Supplied data Start Marker
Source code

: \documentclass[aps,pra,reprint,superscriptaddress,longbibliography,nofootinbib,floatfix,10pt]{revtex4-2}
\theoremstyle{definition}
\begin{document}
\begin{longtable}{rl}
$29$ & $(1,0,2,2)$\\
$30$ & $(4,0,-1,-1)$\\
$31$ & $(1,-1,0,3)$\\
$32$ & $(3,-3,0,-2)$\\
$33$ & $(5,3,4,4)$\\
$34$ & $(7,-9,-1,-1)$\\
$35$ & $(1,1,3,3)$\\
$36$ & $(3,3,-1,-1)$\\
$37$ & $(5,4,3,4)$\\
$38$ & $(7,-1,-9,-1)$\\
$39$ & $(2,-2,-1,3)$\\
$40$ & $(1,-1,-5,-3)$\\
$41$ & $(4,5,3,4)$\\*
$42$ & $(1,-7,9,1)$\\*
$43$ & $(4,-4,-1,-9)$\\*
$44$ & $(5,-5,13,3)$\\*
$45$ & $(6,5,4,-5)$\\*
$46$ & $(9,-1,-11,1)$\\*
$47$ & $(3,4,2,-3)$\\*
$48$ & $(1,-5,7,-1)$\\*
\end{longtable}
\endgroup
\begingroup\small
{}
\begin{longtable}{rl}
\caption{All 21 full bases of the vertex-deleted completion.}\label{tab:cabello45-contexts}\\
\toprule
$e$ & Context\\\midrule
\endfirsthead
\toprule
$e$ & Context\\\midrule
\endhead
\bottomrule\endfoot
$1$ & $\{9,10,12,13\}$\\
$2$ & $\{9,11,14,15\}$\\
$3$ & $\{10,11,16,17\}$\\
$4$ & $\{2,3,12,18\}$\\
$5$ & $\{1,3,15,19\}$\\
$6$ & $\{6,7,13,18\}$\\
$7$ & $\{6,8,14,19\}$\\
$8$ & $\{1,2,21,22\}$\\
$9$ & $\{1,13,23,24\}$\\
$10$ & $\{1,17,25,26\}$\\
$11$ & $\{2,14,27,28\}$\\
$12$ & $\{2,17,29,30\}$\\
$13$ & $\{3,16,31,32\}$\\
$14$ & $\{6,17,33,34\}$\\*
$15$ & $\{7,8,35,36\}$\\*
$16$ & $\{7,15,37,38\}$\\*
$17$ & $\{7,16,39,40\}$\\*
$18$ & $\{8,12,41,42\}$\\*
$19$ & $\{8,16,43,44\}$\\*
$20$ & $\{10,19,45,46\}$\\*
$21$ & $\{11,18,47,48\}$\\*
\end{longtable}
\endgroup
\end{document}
Supplied data End Marker
* Activity *
Faithfully transcribe the whole of the data.

* Solved exercise *
Source code

: \documentclass[aps,pra,reprint,superscriptaddress,longbibliography,nofootinbib,floatfix,10pt]{revtex4-2}
\theoremstyle{definition}
\begin{document}
\begin{longtable}{rl}
$29$ & $(1,0,2,2)$\\
$30$ & $(4,0,-1,-1)$\\
$31$ & $(1,-1,0,3)$\\
$32$ & $(3,-3,0,-2)$\\
$33$ & $(5,3,4,4)$\\
$34$ & $(7,-9,-1,-1)$\\
$35$ & $(1,1,3,3)$\\
$36$ & $(3,3,-1,-1)$\\
$37$ & $(5,4,3,4)$\\
$38$ & $(7,-1,-9,-1)$\\
$39$ & $(2,-2,-1,3)$\\
$40$ & $(1,-1,-5,-3)$\\
$41$ & $(4,5,3,4)$\\*
$42$ & $(1,-7,9,1)$\\*
$43$ & $(4,-4,-1,-9)$\\*
$44$ & $(5,-5,13,3)$\\*
$45$ & $(6,5,4,-5)$\\*
$46$ & $(9,-1,-11,1)$\\*
$47$ & $(3,4,2,-3)$\\*
$48$ & $(1,-5,7,-1)$\\*
\end{longtable}
\endgroup
\begingroup\small
{}
\begin{longtable}{rl}
\caption{All 21 full bases of the vertex-deleted completion.}\label{tab:cabello45-contexts}\\
\toprule
$e$ & Context\\\midrule
\endfirsthead
\toprule
$e$ & Context\\\midrule
\endhead
\bottomrule\endfoot
$1$ & $\{9,10,12,13\}$\\
$2$ & $\{9,11,14,15\}$\\
$3$ & $\{10,11,16,17\}$\\
$4$ & $\{2,3,12,18\}$\\
$5$ & $\{1,3,15,19\}$\\
$6$ & $\{6,7,13,18\}$\\
$7$ & $\{6,8,14,19\}$\\
$8$ & $\{1,2,21,22\}$\\
$9$ & $\{1,13,23,24\}$\\
$10$ & $\{1,17,25,26\}$\\
$11$ & $\{2,14,27,28\}$\\
$12$ & $\{2,17,29,30\}$\\
$13$ & $\{3,16,31,32\}$\\
$14$ & $\{6,17,33,34\}$\\*
$15$ & $\{7,8,35,36\}$\\*
$16$ & $\{7,15,37,38\}$\\*
$17$ & $\{7,16,39,40\}$\\*
$18$ & $\{8,12,41,42\}$\\*
$19$ & $\{8,16,43,44\}$\\*
$20$ & $\{10,19,45,46\}$\\*
$21$ & $\{11,18,47,48\}$\\*
\end{longtable}
\endgroup
\end{document}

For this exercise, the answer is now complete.